Die Theorie dahinter? Die demografische Entwicklung (Pensionierung der Babyboomer) verschärft den Fachkräftemangel und treibt global die Löhne. Hinzu kommen «teure Probleme»: Klimawandel, Aufrüstung, Deglobalisierung. Diese strukturellen Inflationstreiber sind nicht verschwunden – sie stehen nur gerade nicht im Vordergrund.

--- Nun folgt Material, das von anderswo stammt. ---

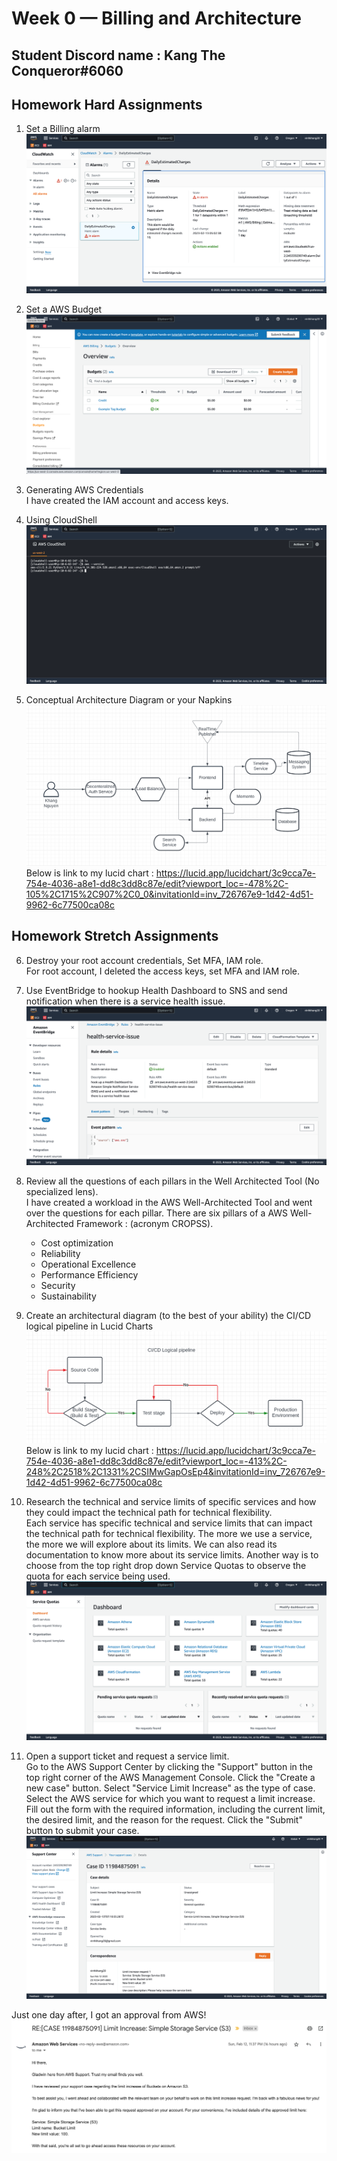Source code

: # Week 0 — Billing and Architecture
## Student Discord name : Kang The Conqueror#6060
## Homework Hard Assignments
1. Set a Billing alarm  
![Billing alarm](/_docs/assets/week0/1.png)

2. Set a AWS Budget 
![AWS Budget](/_docs/assets/week0/2.png)

3. Generating AWS Credentials  
    I have created the IAM account and access keys. 

4. Using CloudShell 
![Cloudshell](/_docs/assets/week0/4.png)

5. Conceptual Architecture Diagram or your Napkins 
![Lucid chard conceptual](/_docs/assets/week0/5.png)
Below is link to my lucid chart : 
https://lucid.app/lucidchart/3c9cca7e-754e-4036-a8e1-dd8c3dd8c87e/edit?viewport_loc=-478%2C-105%2C1715%2C907%2C0_0&invitationId=inv_726767e9-1d42-4d51-9962-6c77500ca08c


## Homework Stretch Assignments 
6. Destroy your root account credentials, Set MFA, IAM role.    
For root account, I deleted the access keys, set MFA and IAM role. 

7. Use EventBridge to hookup Health Dashboard to SNS and send notification when there is a service health issue.
![Event bridge](/_docs/assets/week0/7.png)

8. Review all the questions of each pillars in the Well Architected Tool (No specialized lens).  
I have created a workload in the AWS Well-Architected Tool and went over the questions for each pillar.
There are six pillars of a AWS Well-Architected Framework : (acronym CROPSS). 
   * Cost optimization
   * Reliability
   * Operational Excellence
   * Performance Efficiency
   * Security
   * Sustainability

9. Create an architectural diagram (to the best of your ability) the CI/CD logical pipeline in Lucid Charts
![logical pipeline](/_docs/assets/week0/9.png)
Below is link to my lucid chart :
https://lucid.app/lucidchart/3c9cca7e-754e-4036-a8e1-dd8c3dd8c87e/edit?viewport_loc=-413%2C-248%2C2518%2C1331%2CSIMwGapOsEp4&invitationId=inv_726767e9-1d42-4d51-9962-6c77500ca08c

10. Research the technical and service limits of specific services and how they could impact the technical path for technical flexibility.   
Each service has specific technical and service limits that can impact the technical path for technical flexibility. 
The more we use a service, the more we will explore about its limits. We can also read its documentation to know more about its service limits.
Another way is to choose from the top right drop down Service Quotas to observe the quota for each service being used.
![Service quota](/_docs/assets/week0/10.png)

11. Open a support ticket and request a service limit.  
Go to the AWS Support Center by clicking the "Support" button in the top right corner of the AWS Management Console.
Click the "Create a new case" button.
Select "Service Limit Increase" as the type of case.
Select the AWS service for which you want to request a limit increase.
Fill out the form with the required information, including the current limit, the desired limit, and the reason for the request.
Click the "Submit" button to submit your case.
![support ticket](/_docs/assets/week0/11.png)

Just one day after, I got an approval from AWS!
![AWS approval](/_docs/assets/week0/11.1.png)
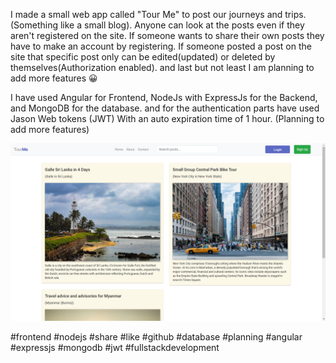 I made a small web app called "Tour Me" to post our journeys and trips. (Something like a small blog). Anyone can look at the posts even if they aren't registered on the site. If someone wants to share their own posts they have to make an account by registering. If someone posted a post on the site that specific post only can be edited(updated) or deleted by themselves(Authorization enabled). and last but not least I am planning to add more features 😀


I have used Angular for Frontend, NodeJs with ExpressJs for the Backend, and MongoDB for the database. and for the authentication parts have used Jason Web tokens (JWT) With an auto expiration time of 1 hour. (Planning to add more features)

![Tour Me](https://github.com/madhurajayashanka/tourMeApp/blob/master/AngularNodeJsTourMeWebApp.png?raw=true)

#frontend #nodejs #share #like #github #database #planning #angular #expressjs #mongodb #jwt  #fullstackdevelopment  

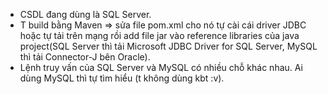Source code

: - CSDL đang dùng là SQL Server.
- T build bằng Maven => sửa file pom.xml cho nó tự cài cái driver JDBC hoặc tự tải trên mạng rồi add file jar vào reference libraries của java project(SQL Server thì tải Microsoft JDBC Driver for SQL Server, MySQL thì tải Connector-J bên Oracle).
- Lệnh truy vấn của SQL Server và MySQL có nhiều chỗ khác nhau. Ai dùng MySQL thì tự tìm hiểu (t không dùng kbt :v).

Heute lautet das Narrativ anders: Zölle sind Sand im Getriebe des Welthandels, geopolitische Unsicherheit lähmt Investitionen. Inflation ist – ausser vielleicht in den USA – kein globales Thema mehr. Die Nachfrage sinkt, das Angebot bleibt stabil. Chinesische Produkte, die nicht mehr in die USA dürfen, landen eben anderswo – auch in der Schweiz. Die Finanzmärkte setzen Regierungen beim Schuldenmachen Grenzen. Und sowohl die USA (Trump) als auch die OPEC wollen tiefe Ölpreise – wenn auch aus unterschiedlichen Motiven. Trump will tiefe Inflation, die OPEC will US-Produzenten aus dem Markt drängen).
Und die Daten?
Dies sind in der kurzen Zeitspanne durchzogen. In den USA sind die Konsumentenpreise und die Produzentenpreise bislang kaum gestiegen, obwohl die Zölle zu Rekordeinnahmen geführt haben – offensichtlich bezahlen die Importeure bislang die Zölle mit ihrer Marge. Dieser Zustand dürfte nicht lange Bestand haben. Zudem ist Inflation ein nachlaufender Indikator – sie taucht in den Daten oft erst auf, wenn sie bereits Realität ist. In der Schweiz und Europa ist die Inflation klar gesunken. China verharrt in der Deflation.
Was bringt die Zukunft?
Vieles hängt von der Geopolitik ab. Und von Trump. Ich kann sein Verhalten weiterhin nicht prognostizieren – aber zwei Dinge habe ich gelernt:
- Er knickt ein, wenn es hart auf hart kommt.
- Er ändert sich nicht.
Deshalb glaube ich nicht, dass 2026 „einfach besser“ wird – wie es manche Auguren hoffen. Im Gegenteil: Trump bleibt Trump. Die Zölle bleiben Thema.
Hinzu kommt die Neubesetzung der Fed-Spitze und die Tatsache, dass die USA 13 Billionen USD an Schulden refinanzieren müssen.
Fazit: 2026 wird wohl „more of the same“. Aber: Weil Trump eben doch oft einknickt (TACO – Trump Always Chickens Out), wird’s wohl auch nicht dramatisch schlechter.
Unsere Prognose
Wir haben unsere Wachstumsprognose für die Schweiz leicht gesenkt:
- 2025: 1.2 %
- 2026: 1.0 %
Die Inflation bleibt voraussichtlich sehr tief:
- 2025: 0.1 %
- 2026: 0.2 %
In diesem Umfeld dürfte die SNB den Leitzins bei null belassen, der Franken sich leicht aufwerten. Weil die Unsicherheit hoch bleibt und sich (fast) alle einig sind, ist es ratsam, über alternative Szenarien nachzudenken.
Drei Szenarien für höhere Inflation
Wir haben drei neue Szenarien simuliert, in denen Inflation deutlich höher ausfallen könnte:
1. Globale Fiskal-Bazooka
– Nach dem Vorbild Deutschlands stimulieren Staaten weltweit ihre Volkswirtschaften mit höheren Ausgaben. Das erhöht Nachfrage, Schulden – und Inflationserwartungen.
2. Zölle und Gegenzölle stören Lieferketten
– Wie zu Corona-Zeiten: Angebotsausfälle treiben die Preise. Lieferketten lassen sich nicht beliebig schnell umbauen.
3. Anhaltend hoher Ölpreis wegen Nahost-Konflikten
– Erinnerungen an die Ölkrisen der 70er-Jahre werden wach. Hohe Energiepreise schlagen direkt auf die Inflation durch.
Die Szenarien in Zahlen
Und jetzt?
Die Simulationen zeigen: Für 2025 und 2026 besteht in der Schweiz kaum Inflationsgefahr.
Selbst in unseren alternativen Szenarien erwarten wir keine Leitzinserhöhungen durch die SNB.
Die Vorbereitung auf Negativzinsen sollte demnach Priorität haben.
Aber: Es ist gefährlich, wenn sich alle einig sind.
Ab und zu durchspielen, was höhere Zinsen bedeuten würden, schadet sicher nicht.